*What the exercise asks:*
Tally the lines below that hold the string "base", and give only the tally.

::: Record excerpts

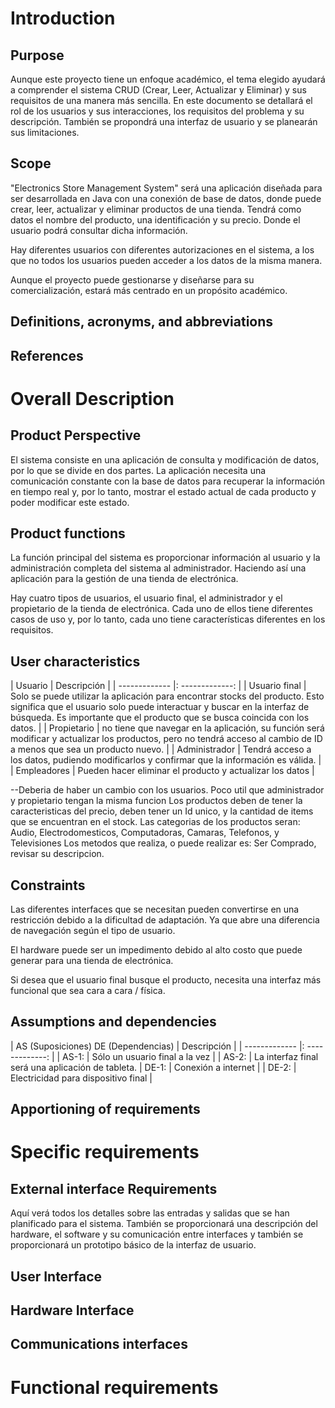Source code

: # Introduction
## Purpose
Aunque este proyecto tiene un enfoque académico, el tema elegido ayudará a comprender el sistema CRUD (Crear, Leer, Actualizar y Eliminar) y sus requisitos de una manera más sencilla. En este documento se detallará el rol de los usuarios y sus interacciones, los requisitos del problema y su descripción. También se propondrá una interfaz de usuario y se planearán sus limitaciones.

## Scope
"Electronics Store Management System" será una aplicación diseñada para ser desarrollada en Java con una conexión de base de datos, donde puede crear, leer, actualizar y eliminar productos de una tienda. Tendrá como datos el nombre del producto, una identificación y su precio. Donde el usuario podrá consultar dicha información.

Hay diferentes usuarios con diferentes autorizaciones en el sistema, a los que no todos los usuarios pueden acceder a los datos de la misma manera.

Aunque el proyecto puede gestionarse y diseñarse para su comercialización, estará más centrado en un propósito académico.

## Definitions, acronyms, and abbreviations

## References

# Overall Description
## Product Perspective
El sistema consiste en una aplicación de consulta y modificación de datos, por lo que se divide en dos partes.
La aplicación necesita una comunicación constante con la base de datos para recuperar la información en tiempo real y, por lo tanto, mostrar el estado actual de cada producto y poder modificar este estado.

## Product functions
La función principal del sistema es proporcionar información al usuario y la administración completa del sistema al administrador. Haciendo así una aplicación para la gestión de una tienda de electrónica.

Hay cuatro tipos de usuarios, el usuario final, el administrador y el propietario de la tienda de electrónica. Cada uno de ellos tiene diferentes casos de uso y, por lo tanto, cada uno tiene características diferentes en los requisitos.

## User characteristics

| Usuario | Descripción |
| ------------- |: -------------: |
| Usuario final | Solo se puede utilizar la aplicación para encontrar stocks del producto. Esto significa que el usuario solo puede interactuar y buscar en la interfaz de búsqueda. Es importante que el producto que se busca coincida con los datos. |
| Propietario | no tiene que navegar en la aplicación, su función será modificar y actualizar los productos, pero no tendrá acceso al cambio de ID a menos que sea un producto nuevo. |
| Administrador | Tendrá acceso a los datos, pudiendo modificarlos y confirmar que la información es válida. |
| Empleadores | Pueden hacer eliminar el producto y actualizar los datos |

--Deberia de haber un cambio con los usuarios. Poco util que administrador y propietario tengan la misma funcion
Los productos deben de tener la caracteristicas del precio, deben tener un Id unico, y la cantidad de items que se encuentran en el stock. 
Las categorias de los productos seran: Audio, Electrodomesticos, Computadoras, Camaras, Telefonos, y Televisiones
Los metodos que realiza, o puede realizar es: Ser Comprado, revisar su descripcion.
 



## Constraints
Las diferentes interfaces que se necesitan pueden convertirse en una restricción debido a la dificultad de adaptación. Ya que abre una diferencia de navegación según el tipo de usuario.

El hardware puede ser un impedimento debido al alto costo que puede generar para una tienda de electrónica.

Si desea que el usuario final busque el producto, necesita una interfaz más funcional que sea cara a cara / física.

## Assumptions and dependencies
| AS (Suposiciones) DE (Dependencias) | Descripción |
| ------------- |: -------------: |
| AS-1: | Sólo un usuario final a la vez |
| AS-2: | La interfaz final será una aplicación de tableta.
| DE-1: | Conexión a internet |
| DE-2: | Electricidad para dispositivo final |

## Apportioning of requirements

# Specific requirements

## External interface Requirements
Aquí verá todos los detalles sobre las entradas y salidas que se han planificado para el sistema. También se proporcionará una descripción del hardware, el software y su comunicación entre interfaces y también se proporcionará un prototipo básico de la interfaz de usuario.

## User Interface
## Hardware Interface
## Communications interfaces

# Functional requirements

::::::

*Answer to the problem:*
2